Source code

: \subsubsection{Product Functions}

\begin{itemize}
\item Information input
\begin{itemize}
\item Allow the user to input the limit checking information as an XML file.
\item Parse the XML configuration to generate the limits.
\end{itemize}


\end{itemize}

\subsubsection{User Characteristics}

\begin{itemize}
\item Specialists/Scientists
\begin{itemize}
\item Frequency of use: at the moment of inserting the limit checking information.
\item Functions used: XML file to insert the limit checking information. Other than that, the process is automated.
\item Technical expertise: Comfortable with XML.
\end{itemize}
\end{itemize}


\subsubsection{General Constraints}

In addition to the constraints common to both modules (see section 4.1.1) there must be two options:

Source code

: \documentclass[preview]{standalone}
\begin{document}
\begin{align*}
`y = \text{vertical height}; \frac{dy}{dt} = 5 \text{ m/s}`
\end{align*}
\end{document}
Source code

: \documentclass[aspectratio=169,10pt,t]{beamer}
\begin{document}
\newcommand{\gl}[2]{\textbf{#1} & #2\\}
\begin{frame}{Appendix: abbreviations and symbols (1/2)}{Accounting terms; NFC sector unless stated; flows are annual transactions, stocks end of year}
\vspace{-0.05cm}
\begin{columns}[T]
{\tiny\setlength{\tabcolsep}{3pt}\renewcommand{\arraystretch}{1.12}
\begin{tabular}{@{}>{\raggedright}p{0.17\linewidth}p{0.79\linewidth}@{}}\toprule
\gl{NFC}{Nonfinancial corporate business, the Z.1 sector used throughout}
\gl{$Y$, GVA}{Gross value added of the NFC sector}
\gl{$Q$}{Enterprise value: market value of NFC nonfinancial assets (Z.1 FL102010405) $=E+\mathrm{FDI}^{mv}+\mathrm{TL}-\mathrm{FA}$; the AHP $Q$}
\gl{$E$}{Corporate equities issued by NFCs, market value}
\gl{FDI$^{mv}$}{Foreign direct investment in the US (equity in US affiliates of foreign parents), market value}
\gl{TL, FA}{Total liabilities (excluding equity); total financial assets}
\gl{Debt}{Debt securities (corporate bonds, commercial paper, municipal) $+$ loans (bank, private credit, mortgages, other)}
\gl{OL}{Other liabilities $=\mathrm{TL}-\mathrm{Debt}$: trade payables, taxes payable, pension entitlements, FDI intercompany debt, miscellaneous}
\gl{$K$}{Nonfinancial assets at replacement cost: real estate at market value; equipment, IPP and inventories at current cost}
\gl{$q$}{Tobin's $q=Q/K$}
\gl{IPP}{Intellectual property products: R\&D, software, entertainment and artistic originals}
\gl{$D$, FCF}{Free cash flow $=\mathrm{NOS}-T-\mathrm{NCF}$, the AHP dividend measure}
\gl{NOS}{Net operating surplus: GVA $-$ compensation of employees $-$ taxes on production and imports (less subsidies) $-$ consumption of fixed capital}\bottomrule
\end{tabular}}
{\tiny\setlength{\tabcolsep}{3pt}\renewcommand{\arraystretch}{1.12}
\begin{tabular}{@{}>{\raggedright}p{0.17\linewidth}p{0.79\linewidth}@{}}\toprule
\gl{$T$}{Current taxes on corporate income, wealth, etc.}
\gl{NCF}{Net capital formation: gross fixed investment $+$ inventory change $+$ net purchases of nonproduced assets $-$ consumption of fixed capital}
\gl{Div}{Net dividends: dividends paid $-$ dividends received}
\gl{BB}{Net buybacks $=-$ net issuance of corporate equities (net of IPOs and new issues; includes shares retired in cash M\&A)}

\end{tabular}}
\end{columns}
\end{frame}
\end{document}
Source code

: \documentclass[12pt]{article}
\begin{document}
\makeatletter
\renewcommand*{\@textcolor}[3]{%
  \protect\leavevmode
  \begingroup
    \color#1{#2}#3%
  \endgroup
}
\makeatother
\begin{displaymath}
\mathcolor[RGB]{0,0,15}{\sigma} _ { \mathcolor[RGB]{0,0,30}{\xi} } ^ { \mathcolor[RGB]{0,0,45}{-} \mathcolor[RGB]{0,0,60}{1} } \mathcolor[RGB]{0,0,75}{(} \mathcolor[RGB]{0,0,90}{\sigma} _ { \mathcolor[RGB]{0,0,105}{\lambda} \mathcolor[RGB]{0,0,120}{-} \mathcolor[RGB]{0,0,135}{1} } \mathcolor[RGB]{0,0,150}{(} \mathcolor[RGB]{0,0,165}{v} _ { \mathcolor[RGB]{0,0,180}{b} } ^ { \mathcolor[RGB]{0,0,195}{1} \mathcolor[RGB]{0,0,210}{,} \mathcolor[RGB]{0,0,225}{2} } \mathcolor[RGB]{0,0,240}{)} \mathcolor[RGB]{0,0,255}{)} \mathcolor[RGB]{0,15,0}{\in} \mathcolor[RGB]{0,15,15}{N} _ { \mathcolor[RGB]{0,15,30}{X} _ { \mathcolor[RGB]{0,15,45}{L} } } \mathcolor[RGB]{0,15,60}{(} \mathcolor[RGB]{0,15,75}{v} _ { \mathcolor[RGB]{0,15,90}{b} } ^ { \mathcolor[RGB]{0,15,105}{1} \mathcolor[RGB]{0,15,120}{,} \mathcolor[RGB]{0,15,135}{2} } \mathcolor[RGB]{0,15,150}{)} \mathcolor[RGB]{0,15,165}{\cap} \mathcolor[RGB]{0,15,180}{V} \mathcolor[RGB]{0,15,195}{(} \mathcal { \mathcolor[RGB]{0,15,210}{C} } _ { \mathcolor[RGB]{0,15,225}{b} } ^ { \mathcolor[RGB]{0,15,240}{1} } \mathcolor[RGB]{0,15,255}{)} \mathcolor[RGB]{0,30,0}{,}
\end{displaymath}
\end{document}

════════════════

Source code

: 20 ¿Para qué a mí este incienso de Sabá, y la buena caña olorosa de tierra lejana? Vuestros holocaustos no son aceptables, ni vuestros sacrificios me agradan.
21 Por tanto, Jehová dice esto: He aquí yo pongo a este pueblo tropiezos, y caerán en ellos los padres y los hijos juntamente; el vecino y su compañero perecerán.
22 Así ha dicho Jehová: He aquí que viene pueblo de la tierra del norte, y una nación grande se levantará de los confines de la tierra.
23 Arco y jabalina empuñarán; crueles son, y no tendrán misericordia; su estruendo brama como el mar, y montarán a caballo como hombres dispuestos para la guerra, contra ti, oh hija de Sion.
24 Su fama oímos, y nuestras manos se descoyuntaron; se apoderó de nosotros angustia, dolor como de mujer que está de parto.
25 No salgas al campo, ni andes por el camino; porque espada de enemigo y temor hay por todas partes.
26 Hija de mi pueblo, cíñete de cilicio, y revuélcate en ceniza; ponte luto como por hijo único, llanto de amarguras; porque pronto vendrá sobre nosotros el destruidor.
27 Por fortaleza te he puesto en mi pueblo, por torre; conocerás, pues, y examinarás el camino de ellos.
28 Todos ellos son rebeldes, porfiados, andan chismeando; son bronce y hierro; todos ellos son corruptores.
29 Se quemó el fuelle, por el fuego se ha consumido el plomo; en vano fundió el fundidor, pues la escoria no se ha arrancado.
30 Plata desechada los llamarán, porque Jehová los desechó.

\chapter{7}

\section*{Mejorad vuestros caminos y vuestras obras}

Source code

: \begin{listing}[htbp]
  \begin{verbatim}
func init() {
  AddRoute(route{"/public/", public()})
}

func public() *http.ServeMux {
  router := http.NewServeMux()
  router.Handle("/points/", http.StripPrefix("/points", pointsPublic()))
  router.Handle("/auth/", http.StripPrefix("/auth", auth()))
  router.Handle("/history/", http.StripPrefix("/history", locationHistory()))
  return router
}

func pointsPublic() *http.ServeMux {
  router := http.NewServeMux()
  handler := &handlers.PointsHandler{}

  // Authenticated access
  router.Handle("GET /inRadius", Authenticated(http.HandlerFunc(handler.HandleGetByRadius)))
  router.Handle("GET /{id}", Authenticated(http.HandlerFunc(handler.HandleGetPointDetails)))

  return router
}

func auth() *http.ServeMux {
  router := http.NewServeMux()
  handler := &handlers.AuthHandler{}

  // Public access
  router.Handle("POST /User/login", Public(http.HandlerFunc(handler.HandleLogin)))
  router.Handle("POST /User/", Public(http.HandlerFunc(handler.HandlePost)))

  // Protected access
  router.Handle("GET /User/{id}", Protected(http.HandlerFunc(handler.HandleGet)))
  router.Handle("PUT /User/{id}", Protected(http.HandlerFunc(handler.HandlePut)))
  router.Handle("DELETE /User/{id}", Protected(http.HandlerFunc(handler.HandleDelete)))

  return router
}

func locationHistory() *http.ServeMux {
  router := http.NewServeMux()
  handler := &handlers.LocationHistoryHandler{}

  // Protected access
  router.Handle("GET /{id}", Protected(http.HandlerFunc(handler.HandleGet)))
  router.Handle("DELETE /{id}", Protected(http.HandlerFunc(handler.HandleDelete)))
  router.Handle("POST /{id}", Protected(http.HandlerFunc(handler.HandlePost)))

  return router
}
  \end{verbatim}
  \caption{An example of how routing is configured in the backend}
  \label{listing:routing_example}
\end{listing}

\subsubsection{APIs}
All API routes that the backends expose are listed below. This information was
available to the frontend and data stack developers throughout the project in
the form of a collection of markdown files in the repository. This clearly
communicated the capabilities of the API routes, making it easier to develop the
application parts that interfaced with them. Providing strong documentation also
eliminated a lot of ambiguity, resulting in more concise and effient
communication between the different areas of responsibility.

════════════════

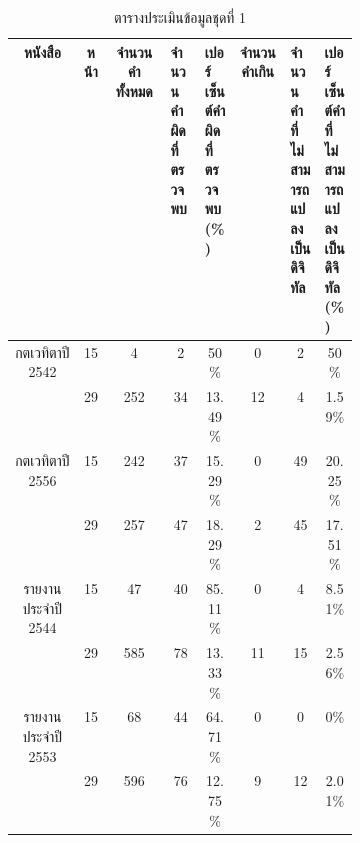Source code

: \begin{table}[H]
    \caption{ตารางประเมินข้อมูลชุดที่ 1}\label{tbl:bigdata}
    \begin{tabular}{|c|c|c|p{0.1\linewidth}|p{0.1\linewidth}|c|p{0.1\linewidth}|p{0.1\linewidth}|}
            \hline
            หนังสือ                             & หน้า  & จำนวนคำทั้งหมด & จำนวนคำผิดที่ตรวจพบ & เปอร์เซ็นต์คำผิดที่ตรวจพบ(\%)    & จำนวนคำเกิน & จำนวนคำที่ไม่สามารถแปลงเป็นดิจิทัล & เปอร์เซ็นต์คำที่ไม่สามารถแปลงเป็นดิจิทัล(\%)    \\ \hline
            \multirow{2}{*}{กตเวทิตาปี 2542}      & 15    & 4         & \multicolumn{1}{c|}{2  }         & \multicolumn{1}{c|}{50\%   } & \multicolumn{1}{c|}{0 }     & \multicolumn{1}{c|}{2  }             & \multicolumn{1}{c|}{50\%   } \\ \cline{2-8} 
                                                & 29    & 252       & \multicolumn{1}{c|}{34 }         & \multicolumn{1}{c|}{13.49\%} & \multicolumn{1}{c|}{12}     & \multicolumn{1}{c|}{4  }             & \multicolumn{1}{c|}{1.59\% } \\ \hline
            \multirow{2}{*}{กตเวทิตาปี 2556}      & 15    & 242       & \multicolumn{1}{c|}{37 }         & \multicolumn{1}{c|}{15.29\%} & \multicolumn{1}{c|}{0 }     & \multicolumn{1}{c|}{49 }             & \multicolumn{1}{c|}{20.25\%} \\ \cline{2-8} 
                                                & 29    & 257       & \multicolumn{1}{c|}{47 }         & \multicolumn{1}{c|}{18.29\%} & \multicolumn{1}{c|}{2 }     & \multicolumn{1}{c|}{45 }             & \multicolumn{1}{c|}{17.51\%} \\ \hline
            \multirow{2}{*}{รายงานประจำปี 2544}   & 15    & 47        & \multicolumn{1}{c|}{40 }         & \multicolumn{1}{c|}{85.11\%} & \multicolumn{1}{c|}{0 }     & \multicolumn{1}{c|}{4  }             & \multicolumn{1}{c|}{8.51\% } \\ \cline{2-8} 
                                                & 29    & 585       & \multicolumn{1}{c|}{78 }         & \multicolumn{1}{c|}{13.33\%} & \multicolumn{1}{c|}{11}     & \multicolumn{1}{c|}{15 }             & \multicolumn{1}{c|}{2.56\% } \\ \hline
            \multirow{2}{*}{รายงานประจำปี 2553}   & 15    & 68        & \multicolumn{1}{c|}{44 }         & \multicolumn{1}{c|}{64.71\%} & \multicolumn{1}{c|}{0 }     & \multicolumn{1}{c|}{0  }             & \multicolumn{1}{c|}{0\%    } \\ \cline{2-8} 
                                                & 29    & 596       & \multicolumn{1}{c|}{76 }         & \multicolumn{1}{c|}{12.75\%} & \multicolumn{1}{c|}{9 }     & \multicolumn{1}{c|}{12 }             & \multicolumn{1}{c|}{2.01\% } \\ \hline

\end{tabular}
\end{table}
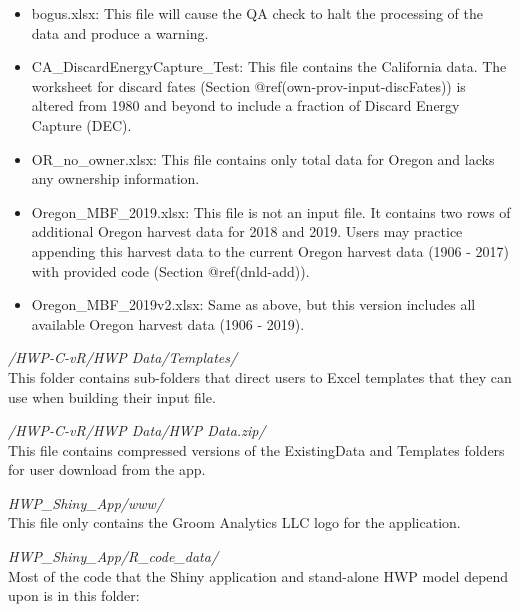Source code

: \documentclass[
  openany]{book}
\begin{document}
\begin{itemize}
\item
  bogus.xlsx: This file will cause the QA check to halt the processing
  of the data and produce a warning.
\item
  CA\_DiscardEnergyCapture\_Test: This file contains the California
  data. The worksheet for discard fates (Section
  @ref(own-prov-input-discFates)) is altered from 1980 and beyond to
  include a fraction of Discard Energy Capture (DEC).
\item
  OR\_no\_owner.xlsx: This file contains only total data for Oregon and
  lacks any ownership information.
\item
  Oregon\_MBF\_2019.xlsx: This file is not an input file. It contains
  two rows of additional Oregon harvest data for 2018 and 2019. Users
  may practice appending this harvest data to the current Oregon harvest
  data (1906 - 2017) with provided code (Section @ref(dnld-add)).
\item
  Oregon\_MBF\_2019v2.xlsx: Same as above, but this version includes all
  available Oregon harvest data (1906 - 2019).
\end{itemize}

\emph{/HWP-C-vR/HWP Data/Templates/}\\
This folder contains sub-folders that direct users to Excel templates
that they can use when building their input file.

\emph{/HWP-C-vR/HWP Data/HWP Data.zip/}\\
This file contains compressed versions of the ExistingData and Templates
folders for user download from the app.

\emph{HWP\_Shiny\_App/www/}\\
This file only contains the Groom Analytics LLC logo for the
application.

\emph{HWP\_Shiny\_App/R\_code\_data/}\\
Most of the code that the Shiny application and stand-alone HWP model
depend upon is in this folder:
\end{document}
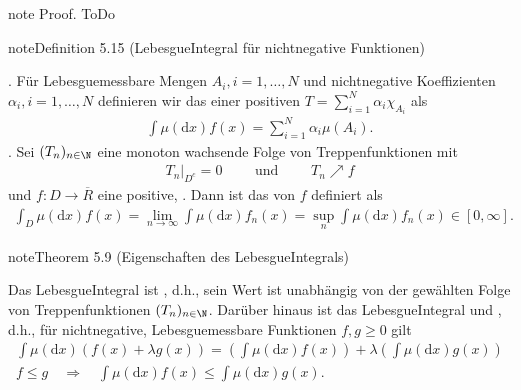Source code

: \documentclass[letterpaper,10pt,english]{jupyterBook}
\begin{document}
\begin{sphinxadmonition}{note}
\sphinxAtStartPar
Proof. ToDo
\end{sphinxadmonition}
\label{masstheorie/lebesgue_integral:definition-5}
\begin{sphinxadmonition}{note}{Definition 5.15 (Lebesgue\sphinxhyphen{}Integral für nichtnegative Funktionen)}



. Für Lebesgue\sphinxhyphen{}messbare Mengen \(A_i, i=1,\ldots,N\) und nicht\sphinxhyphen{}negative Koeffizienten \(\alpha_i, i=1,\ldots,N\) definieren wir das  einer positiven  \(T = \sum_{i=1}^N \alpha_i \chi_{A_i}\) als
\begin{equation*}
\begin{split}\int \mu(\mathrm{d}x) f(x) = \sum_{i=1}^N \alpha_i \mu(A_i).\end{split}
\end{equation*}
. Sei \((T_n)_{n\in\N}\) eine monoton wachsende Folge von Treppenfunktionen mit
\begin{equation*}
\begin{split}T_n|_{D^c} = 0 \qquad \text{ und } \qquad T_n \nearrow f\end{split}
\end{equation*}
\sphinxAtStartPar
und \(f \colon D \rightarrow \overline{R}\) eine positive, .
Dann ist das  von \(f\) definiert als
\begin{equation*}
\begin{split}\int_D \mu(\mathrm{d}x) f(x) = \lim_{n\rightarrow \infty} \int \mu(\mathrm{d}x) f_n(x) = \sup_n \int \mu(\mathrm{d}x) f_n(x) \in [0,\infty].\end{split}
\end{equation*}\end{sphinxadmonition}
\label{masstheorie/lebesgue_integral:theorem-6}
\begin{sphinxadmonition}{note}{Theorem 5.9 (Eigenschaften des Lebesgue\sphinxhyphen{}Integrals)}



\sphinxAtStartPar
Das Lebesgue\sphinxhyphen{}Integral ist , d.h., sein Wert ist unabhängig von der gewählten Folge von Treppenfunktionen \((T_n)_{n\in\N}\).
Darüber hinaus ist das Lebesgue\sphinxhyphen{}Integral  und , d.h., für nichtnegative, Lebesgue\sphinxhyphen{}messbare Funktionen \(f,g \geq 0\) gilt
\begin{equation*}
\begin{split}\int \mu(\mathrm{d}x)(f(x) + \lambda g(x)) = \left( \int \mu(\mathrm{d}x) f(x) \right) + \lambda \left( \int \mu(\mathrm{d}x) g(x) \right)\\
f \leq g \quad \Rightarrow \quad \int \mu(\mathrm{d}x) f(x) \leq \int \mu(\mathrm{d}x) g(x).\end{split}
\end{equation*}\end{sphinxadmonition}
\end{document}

════════════════

● PROBLEM TO SOLVE
Search the entries for the word "nosotros", then gather every line that has it.

● OUTPUT OF THE EXERCISE
24 Su fama oímos, y nuestras manos se descoyuntaron; se apoderó de nosotros angustia, dolor como de mujer que está de parto.
26 Hija de mi pueblo, cíñete de cilicio, y revuélcate en ceniza; ponte luto como por hijo único, llanto de amarguras; porque pronto vendrá sobre nosotros el destruidor.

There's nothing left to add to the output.